Speaking at the first day of the annual Planning and Modeling Virtual Seminar on Wednesday, Parag Mitra, a senior technical leader at EPRI, said that while “we have been used to modeling large electric loads on our system for many years,” the kind of applications that make up those large loads has undergone a major shift in recent years.
Whereas traditionally large loads comprised factories, steel mills and other large industrial functions, their newer counterparts are mostly electronic in nature — for example, cryptocurrency mining operations, data centers, hydrogen electrolyzers and electric vehicle chargers. Mitra explained that modelers are still coming to terms with the fact that although these new applications are comparable to their industrial forebears in the size of demand, their performance on the grid can be very different.

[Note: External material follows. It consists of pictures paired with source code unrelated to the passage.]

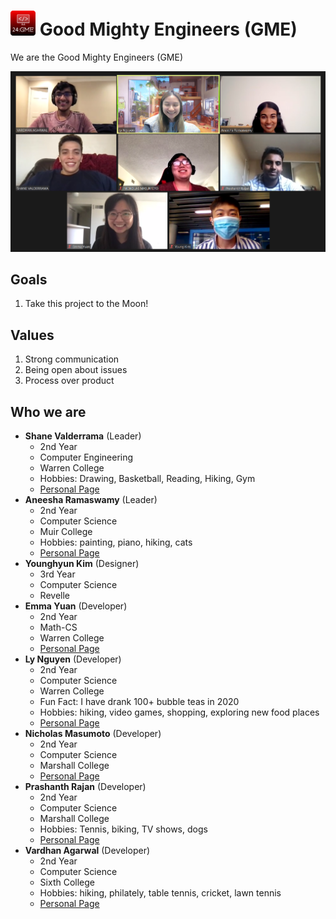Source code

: # <img src="./imgs/logo.png" height="40px" width="40px"> **G**ood **M**ighty **E**ngineers **(GME)** 

We are the Good Mighty Engineers (GME)

![Group Photo](./imgs/teamphoto.png)

## Goals
1. Take this project to the Moon!

## Values
1. Strong communication
2. Being open about issues
3. Process over product

## Who we are

* **Shane Valderrama** (Leader)
  * 2nd Year
  * Computer Engineering
  * Warren College
  * Hobbies: Drawing, Basketball, Reading, Hiking, Gym
  * [Personal Page](https://github.com/ShaneVal)
* **Aneesha Ramaswamy** (Leader)
  * 2nd Year
  * Computer Science
  * Muir College
  * Hobbies: painting, piano, hiking, cats
  * [Personal Page](https://www.linkedin.com/in/aneesha-ramaswamy/)
* **Younghyun Kim** (Designer)
  * 3rd Year
  * Computer Science
  * Revelle
* **Emma Yuan** (Developer)
  * 2nd Year
  * Math-CS
  * Warren College
  * [Personal Page](https://www.linkedin.com/in/emma-yuan/)
* **Ly Nguyen** (Developer)
  * 2nd Year
  * Computer Science
  * Warren College
  * Fun Fact: I have drank 100+ bubble teas in 2020
  * Hobbies: hiking, video games, shopping, exploring new food places
  * [Personal Page](https://www.linkedin.com/in/lynguyxn/)
* **Nicholas Masumoto** (Developer)
  * 2nd Year
  * Computer Science
  * Marshall College
  * [Personal Page](https://github.com/nmasumot)
* **Prashanth Rajan** (Developer)
  * 2nd Year
  * Computer Science
  * Marshall College
  * Hobbies: Tennis, biking, TV shows, dogs
  * [Personal Page](http://linkedin.com/in/rajanprashanth/)
* **Vardhan Agarwal** (Developer)
  * 2nd Year
  * Computer Science
  * Sixth College
  * Hobbies: hiking, philately, table tennis, cricket, lawn tennis
  * [Personal Page](https://www.linkedin.com/in/vardhanagarwal/)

“If you looked at a steel mill, you had a whole bunch of different motors that were running, and there were a bunch of different processes; whereas if you think of a data center, a large electrolyzer or a crypto-mining facility, all of these are large loads, but 90% of that [demand] is just a single type of process,” albeit spread across multiple machines, Mitra said. “The problem with that is, if one of those [electronic] devices behaves in a certain way, which may or may not be grid-friendly, you can anticipate that the entire facility is going to behave in that way.”
The concept of grid-friendly and grid-unfriendly behavior, as NERC Senior Engineer John Skeath explained later in the seminar, has previously been expressed primarily in relation to EV chargers. (See NERC, WECC Outline EV Charging Reliability Impacts.) Grid-friendly behavior contributes to the overall stability of the power grid by, for example, reducing power draw when system voltage drops; by contrast, grid-unfriendly applications aim to maintain a constant power level regardless of system voltage, which can hurt grid stability by raising current draw when voltage is low.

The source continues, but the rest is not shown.